MİLLET OLMANIN İLK ŞARTI DİLİMİZ, GÜZEL TÜRKÇEMİZ
Sahip olduğumuz değerlerimizin, korunup kollanmaması, bizlere felaket ve zulüm olarak döner. Tarihimiz bunun çarpıcı örnekleriyle doludur. Ancak unutkanlığımız ve tarihten ders almayışımız, tekrar tekrar felaketlerle yüzleşmemize sebep olmuştur.
On yedi imparatorluk, onlarca devlet kurduğumuzu söyler bununla da övünürüz. Ancak bu imparatorluk ve devletlerin nasıl olup da çöktüğünü pek düşünmeyiz. Dinimiz, dilimiz, tarihimiz, ülkemiz ve milletimiz sahip olduğumuz, en büyük değerlerimizdir. Bu unsurları sahiplenmez, kollayıp koruyamazsak, tarihten silinmemiz kaçınılmazdır.
Çevremize bir bakalım. Dükkânlarımızın tabelalarında ve vitrinlerinde neler göreceğiz. Sanki bir yabancı ülkedeyiz, bu ülke bizim değil. Tabela, reklâm, ve afişlerimiz İngilizce, Fransızca, Almanca.
Artık sömürgelerde bile kaldırılan yabancı dille eğitim, anaokullarına kadar indirilmiştir. Bütün bunlar ulusça uçuruma doğru itilişimizin açık habercisidir. Dinimize, dilimize, tarihimize, ülkemize ve de milletimize yakışmayan pek çok şeyi kopyaladığımız Avrupalının, kendisi için aldığı tedbirlerin bile farkında değiliz.

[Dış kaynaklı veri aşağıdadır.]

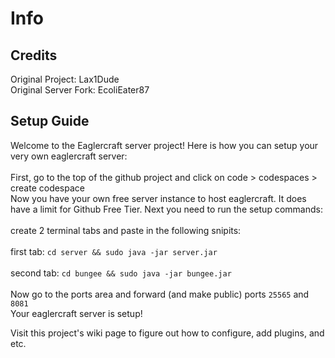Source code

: # Info

## Credits
Original Project: Lax1Dude
<br>
Original Server Fork: EcoliEater87
<br>
## Setup Guide
Welcome to the Eaglercraft server project! Here is how you can setup your very own eaglercraft server:
<br>
<br>
First, go to the top of the github project and click on code > codespaces > create codespace
<br>
Now you have your own free server instance to host eaglercraft. It does have a limit for Github Free Tier. Next you need to run the setup commands:
<br>
<br>
create 2 terminal tabs and paste in the following snipits:
<br>
<br>
first tab: `cd server && sudo java -jar server.jar`
<br>
<br>
second tab: `cd bungee && sudo java -jar bungee.jar`
<br>
<br>
Now go to the ports area and forward (and make public) ports `25565` and `8081`
<br>
Your eaglercraft server is setup!

Visit this project's wiki page to figure out how to configure, add plugins, and etc.
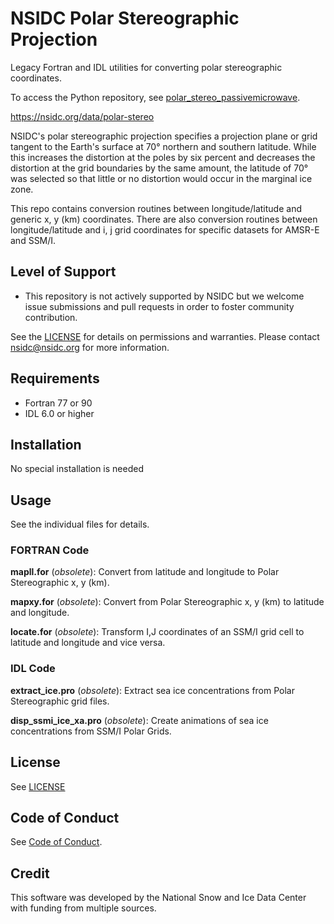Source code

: # NSIDC Polar Stereographic Projection

Legacy Fortran and IDL utilities for converting polar stereographic coordinates.

To access the Python repository, see [polar_stereo_passivemicrowave](https://github.com/nsidc/polar_stereo.git).

https://nsidc.org/data/polar-stereo

NSIDC's polar stereographic projection specifies a projection plane or grid tangent to the Earth's surface at 70° northern and southern latitude. While this increases the distortion at the poles by six percent and decreases the distortion at the grid boundaries by the same amount, the latitude of 70° was selected so that little or no distortion would occur in the marginal ice zone.

This repo contains conversion routines between longitude/latitude and generic x, y (km) coordinates. There are also conversion routines between longitude/latitude and i, j grid coordinates for specific datasets for AMSR-E and SSM/I.

## Level of Support

* This repository is not actively supported by NSIDC but we welcome issue submissions and pull requests in order to foster community contribution.

See the [LICENSE](LICENSE.md) for details on permissions and warranties.  Please contact nsidc@nsidc.org for more information.

## Requirements

* Fortran 77 or 90
* IDL 6.0 or higher

## Installation

No special installation is needed

## Usage

See the individual files for details.  

### FORTRAN Code

**mapll.for** (_obsolete_): Convert from latitude and longitude to Polar Stereographic x, y (km).

**mapxy.for** (_obsolete_): Convert from Polar Stereographic x, y (km) to latitude and longitude.

**locate.for** (_obsolete_): Transform I,J coordinates of an SSM/I grid cell to latitude and longitude and vice versa.

### IDL Code

**extract_ice.pro** (_obsolete_): Extract sea ice concentrations from Polar Stereographic grid files.

**disp_ssmi_ice_xa.pro** (_obsolete_): Create animations of sea ice concentrations from SSM/I Polar Grids.

## License

See [LICENSE](LICENSE.md)

## Code of Conduct

See [Code of Conduct](CODE_OF_CONDUCT.md).

## Credit

This software was developed by the National Snow and Ice Data Center with funding from multiple sources.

Yavuz Bülent BAKİLER’ in (Sözün Doğrusu) eserinde “Dilde yozlaşmaya kanuni engel” adını taşıyan makalesinde, Fransa’dan örnek veriyor. Fransa’nın 655 sayılı kanununun 2. maddesini açıklıyor.
(Bir malın, bir ürünün veya hizmetin adında, sunuluşunda, tanıtılmasında, bunlarla ilgili fatura ve makbuzlarda Fransız dilinin kullanılması mecburidir.
Yazılı, sözlü ya da görüntülü her türlü reklâm içinde Fransızca kullanılması mecburidir).
Fransızlar asli değerlerinden biri olan dillerini işte böyle yasayla güvence altına alıyorlar.
Hele birde, büyük şair Arif Nihat ASYA’ nın şikâyetini dinleyelim. ( Ülkemizde herkesin bir Türkçesi var: Şampuan, bigudi, favori, alabros kelimeleri berber Türkçesi. Bülten, antet, manşet, anket, gazeteci Türkçesi. Garden parti, piknik, kavalye, dam, kokteyl eğlence alemi’nin Türkçesi. Firma, fiş, pirim, limitet enflasyon, deflasyon maliye Türkçesi.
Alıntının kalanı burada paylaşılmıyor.